Task to complete:
Lines of the data that contain the word "section" are the ones to copy.
──────── Provided data
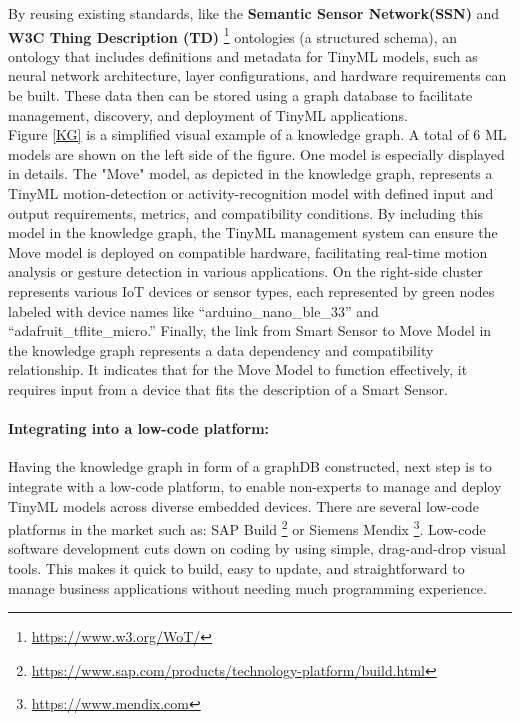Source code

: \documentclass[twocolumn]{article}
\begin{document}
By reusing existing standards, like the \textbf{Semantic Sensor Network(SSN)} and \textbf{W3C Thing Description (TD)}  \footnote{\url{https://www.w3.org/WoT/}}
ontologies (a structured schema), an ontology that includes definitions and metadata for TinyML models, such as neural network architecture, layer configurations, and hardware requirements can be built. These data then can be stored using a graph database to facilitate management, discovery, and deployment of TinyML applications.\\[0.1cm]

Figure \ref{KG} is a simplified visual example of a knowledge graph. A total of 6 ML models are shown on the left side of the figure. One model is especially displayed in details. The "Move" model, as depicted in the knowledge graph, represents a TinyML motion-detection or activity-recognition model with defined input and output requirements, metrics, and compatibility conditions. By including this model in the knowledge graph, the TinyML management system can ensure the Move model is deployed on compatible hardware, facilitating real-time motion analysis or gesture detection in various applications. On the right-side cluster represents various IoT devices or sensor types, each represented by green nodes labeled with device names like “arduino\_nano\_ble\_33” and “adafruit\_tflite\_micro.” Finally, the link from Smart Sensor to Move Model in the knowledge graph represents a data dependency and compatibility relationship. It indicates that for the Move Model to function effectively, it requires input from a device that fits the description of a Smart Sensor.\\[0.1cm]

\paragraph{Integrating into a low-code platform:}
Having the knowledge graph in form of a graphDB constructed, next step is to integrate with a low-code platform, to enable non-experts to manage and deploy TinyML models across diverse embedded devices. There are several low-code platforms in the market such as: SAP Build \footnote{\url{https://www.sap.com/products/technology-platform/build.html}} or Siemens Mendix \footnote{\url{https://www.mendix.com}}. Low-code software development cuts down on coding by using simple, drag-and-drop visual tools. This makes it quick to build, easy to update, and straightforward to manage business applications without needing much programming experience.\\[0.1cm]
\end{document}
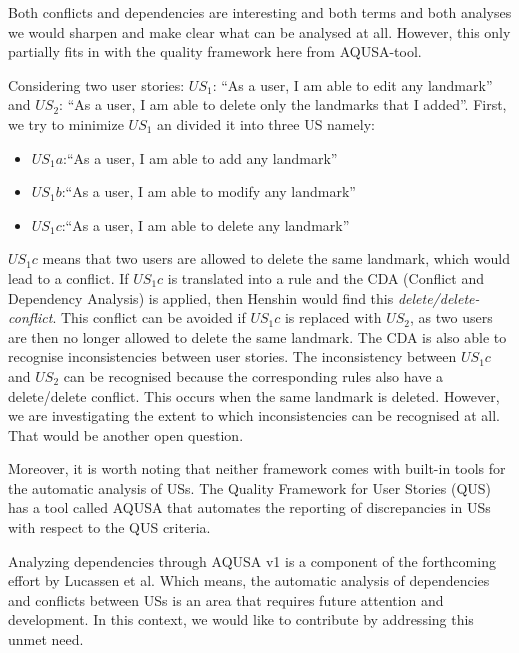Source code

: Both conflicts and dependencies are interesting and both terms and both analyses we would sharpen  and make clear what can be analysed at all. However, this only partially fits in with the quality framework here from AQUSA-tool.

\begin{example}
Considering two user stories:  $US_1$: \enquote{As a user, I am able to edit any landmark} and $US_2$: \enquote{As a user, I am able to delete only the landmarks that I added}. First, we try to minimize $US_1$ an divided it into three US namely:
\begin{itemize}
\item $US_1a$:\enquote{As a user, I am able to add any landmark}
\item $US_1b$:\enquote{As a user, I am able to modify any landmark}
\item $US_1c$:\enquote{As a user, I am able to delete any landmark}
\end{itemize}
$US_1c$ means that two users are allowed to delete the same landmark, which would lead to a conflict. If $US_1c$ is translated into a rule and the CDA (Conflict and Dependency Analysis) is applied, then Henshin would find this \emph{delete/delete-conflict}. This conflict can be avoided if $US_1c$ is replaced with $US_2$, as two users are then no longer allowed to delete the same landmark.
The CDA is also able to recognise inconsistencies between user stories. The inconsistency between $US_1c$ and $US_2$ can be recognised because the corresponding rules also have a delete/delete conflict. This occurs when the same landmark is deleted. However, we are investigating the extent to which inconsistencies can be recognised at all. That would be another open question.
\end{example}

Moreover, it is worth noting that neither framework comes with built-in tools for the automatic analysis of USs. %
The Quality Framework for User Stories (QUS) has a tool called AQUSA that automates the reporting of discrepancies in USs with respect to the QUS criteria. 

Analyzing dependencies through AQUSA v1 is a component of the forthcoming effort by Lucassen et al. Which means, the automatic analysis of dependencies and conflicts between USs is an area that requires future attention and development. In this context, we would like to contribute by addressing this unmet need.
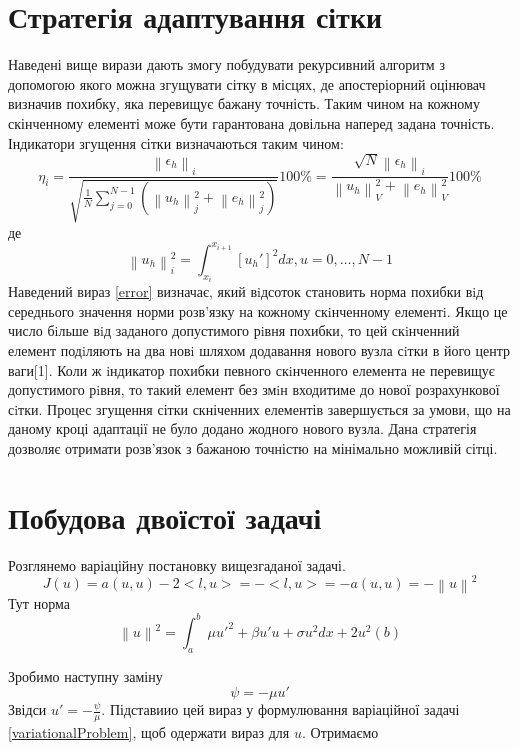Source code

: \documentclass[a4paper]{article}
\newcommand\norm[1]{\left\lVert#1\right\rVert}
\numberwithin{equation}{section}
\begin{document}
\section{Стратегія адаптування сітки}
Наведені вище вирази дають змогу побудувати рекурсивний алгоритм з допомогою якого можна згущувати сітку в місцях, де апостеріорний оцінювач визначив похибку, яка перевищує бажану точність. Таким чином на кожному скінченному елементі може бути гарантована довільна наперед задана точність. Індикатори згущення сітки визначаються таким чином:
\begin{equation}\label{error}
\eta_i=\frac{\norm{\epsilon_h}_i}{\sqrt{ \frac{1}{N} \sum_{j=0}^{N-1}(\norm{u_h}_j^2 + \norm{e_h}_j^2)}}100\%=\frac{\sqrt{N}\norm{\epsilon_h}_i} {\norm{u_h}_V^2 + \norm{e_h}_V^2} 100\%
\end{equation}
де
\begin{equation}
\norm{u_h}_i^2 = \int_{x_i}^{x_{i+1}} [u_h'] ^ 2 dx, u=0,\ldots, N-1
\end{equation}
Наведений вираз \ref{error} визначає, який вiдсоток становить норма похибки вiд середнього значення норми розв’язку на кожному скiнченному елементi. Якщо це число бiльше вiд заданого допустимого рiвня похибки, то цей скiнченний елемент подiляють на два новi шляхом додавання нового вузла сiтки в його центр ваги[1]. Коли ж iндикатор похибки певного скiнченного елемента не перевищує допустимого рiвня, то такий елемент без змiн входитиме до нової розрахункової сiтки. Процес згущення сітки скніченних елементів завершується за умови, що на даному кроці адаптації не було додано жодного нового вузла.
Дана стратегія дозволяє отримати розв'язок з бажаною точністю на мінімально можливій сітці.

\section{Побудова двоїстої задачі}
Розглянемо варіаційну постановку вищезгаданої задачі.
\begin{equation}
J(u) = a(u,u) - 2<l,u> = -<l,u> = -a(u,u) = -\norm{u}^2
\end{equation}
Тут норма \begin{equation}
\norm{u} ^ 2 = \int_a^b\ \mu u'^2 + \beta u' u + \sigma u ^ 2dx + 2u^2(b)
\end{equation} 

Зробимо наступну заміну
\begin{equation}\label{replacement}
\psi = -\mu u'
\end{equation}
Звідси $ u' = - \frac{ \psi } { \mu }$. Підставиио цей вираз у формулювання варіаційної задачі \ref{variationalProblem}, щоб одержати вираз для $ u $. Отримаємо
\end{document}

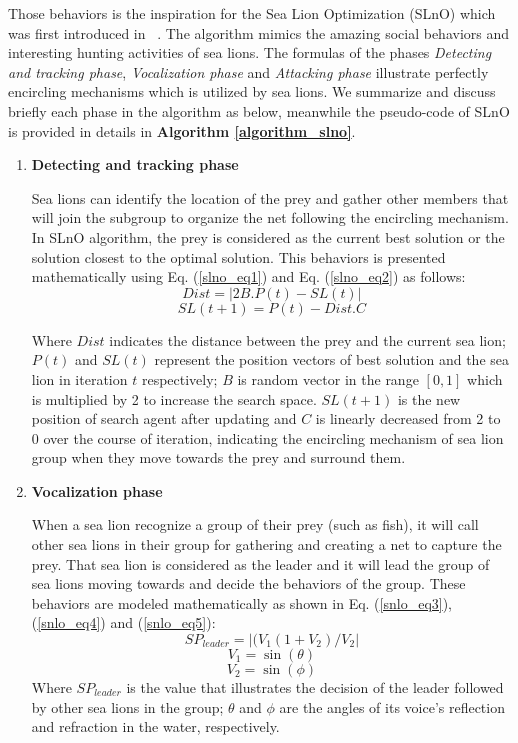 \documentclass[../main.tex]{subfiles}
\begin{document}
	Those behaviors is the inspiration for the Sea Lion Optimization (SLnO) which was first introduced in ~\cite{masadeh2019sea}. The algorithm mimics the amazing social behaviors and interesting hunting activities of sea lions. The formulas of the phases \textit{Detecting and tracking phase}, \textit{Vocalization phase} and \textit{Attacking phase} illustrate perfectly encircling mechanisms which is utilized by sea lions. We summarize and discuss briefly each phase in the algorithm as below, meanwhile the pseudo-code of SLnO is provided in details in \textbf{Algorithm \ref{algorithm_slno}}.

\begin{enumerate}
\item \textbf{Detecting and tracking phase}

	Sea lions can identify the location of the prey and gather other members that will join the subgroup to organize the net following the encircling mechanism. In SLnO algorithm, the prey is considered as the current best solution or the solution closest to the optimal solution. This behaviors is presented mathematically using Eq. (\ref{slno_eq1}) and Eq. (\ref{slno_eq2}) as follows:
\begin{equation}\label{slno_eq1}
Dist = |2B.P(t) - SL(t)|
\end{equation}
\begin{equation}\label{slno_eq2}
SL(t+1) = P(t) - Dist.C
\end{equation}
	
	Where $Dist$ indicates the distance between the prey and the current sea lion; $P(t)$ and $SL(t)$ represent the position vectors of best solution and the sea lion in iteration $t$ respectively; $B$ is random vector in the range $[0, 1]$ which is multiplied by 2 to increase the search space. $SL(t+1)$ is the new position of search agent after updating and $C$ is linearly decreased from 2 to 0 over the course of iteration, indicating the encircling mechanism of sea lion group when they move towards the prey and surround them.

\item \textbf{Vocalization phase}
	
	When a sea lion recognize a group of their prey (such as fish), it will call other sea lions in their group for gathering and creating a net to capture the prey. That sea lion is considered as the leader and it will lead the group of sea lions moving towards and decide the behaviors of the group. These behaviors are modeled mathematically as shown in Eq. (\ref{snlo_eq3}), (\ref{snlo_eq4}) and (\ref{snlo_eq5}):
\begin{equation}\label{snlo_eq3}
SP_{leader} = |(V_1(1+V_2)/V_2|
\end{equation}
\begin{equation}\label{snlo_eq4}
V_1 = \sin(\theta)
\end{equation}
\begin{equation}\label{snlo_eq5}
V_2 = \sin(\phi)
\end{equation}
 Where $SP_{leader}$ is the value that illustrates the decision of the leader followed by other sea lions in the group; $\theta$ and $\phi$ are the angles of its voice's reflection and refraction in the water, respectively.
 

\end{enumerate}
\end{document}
────────────────
Solution to the exercise:
\numberwithin{equation}{section}
\section{Стратегія адаптування сітки}
\section{Побудова двоїстої задачі}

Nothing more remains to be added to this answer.